■ REQUIRED WORK:
Return, from the lines below, each one that includes the word "отладки".

DATASET: Begin

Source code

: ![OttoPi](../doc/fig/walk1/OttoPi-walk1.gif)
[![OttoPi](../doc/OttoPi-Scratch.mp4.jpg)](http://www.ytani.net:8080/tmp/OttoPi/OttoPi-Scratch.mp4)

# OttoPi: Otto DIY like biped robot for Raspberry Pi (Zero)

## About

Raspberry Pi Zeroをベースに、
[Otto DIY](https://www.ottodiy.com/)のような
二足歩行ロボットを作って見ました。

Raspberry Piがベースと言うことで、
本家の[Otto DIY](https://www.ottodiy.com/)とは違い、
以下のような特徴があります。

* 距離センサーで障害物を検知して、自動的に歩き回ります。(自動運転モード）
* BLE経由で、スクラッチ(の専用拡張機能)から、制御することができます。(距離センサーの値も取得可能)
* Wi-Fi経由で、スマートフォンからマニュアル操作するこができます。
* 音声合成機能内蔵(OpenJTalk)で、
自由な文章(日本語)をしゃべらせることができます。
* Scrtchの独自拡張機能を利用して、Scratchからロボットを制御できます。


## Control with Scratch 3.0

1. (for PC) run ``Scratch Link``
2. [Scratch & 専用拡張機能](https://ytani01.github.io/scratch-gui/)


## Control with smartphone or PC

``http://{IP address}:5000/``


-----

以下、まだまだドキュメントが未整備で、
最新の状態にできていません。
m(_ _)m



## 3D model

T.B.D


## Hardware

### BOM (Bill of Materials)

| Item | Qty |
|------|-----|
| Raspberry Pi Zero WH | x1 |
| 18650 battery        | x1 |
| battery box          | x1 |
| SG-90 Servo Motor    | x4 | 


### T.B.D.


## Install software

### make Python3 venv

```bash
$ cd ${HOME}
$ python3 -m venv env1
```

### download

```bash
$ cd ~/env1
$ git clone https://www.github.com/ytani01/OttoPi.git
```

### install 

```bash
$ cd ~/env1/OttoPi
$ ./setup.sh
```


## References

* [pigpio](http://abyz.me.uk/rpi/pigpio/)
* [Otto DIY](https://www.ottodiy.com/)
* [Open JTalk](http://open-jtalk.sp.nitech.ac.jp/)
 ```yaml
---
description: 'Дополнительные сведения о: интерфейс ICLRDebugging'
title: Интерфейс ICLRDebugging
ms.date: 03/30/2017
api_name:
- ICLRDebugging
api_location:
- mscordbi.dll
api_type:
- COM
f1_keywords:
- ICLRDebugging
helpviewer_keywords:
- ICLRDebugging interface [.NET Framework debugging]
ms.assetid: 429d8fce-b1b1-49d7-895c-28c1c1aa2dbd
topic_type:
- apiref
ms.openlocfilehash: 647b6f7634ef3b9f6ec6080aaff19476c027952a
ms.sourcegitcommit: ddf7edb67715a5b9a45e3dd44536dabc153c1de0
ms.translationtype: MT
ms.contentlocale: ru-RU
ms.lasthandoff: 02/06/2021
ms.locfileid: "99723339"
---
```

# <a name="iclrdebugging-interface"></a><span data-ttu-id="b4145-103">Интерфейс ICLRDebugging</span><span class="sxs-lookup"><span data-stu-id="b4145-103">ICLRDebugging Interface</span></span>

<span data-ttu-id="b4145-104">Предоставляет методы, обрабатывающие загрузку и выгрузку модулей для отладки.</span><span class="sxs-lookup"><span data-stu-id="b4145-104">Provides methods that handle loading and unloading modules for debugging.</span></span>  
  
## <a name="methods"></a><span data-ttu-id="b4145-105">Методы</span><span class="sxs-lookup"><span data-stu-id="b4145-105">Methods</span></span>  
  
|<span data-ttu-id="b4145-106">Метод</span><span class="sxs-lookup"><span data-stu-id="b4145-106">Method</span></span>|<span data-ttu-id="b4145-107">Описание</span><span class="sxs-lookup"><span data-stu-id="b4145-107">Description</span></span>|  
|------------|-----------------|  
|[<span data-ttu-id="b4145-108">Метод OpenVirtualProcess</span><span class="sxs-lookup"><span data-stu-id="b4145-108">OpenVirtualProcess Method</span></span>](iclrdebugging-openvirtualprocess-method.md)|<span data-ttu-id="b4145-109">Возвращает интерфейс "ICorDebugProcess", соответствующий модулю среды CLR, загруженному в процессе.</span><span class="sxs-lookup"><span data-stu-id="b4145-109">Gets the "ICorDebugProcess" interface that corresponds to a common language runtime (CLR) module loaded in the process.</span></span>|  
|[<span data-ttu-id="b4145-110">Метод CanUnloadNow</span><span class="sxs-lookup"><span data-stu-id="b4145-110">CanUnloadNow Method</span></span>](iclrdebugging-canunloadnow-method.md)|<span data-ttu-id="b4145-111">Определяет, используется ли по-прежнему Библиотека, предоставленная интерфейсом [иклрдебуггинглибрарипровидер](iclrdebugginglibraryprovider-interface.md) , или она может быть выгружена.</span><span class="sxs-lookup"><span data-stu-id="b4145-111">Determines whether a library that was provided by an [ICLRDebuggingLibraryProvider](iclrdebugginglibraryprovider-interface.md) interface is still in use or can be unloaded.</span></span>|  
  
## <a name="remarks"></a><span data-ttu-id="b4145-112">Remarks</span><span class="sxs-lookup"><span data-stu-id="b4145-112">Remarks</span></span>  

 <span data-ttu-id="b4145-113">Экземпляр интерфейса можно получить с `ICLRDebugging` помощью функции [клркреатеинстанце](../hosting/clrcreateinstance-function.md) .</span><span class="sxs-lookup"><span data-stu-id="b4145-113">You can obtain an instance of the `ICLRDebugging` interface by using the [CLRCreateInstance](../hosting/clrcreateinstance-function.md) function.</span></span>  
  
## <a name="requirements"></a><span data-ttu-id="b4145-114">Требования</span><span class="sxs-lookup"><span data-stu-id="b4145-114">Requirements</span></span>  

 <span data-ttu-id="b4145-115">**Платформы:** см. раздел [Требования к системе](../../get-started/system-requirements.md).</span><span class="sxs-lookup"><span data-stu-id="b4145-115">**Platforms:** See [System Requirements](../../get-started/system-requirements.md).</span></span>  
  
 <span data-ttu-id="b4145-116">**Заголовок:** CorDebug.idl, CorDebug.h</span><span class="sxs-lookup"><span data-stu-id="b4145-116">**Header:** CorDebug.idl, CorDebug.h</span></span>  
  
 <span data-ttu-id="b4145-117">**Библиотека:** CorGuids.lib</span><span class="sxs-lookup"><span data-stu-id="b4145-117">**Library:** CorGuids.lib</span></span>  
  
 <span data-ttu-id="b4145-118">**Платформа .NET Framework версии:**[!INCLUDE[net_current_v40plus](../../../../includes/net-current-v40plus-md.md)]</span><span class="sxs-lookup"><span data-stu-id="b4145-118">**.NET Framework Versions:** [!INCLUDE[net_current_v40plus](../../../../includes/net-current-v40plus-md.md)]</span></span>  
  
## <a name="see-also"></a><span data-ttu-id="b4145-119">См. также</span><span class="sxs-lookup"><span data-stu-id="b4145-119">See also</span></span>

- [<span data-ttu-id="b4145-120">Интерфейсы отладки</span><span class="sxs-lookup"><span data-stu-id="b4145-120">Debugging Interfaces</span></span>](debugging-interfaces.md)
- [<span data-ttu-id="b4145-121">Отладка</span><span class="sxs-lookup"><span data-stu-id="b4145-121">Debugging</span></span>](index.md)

DATASET: End

■ SOLVED PROBLEM:
<span data-ttu-id="b4145-104">Предоставляет методы, обрабатывающие загрузку и выгрузку модулей для отладки.</span><span class="sxs-lookup"><span data-stu-id="b4145-104">Provides methods that handle loading and unloading modules for debugging.</span></span>  
- [<span data-ttu-id="b4145-120">Интерфейсы отладки</span><span class="sxs-lookup"><span data-stu-id="b4145-120">Debugging Interfaces</span></span>](debugging-interfaces.md)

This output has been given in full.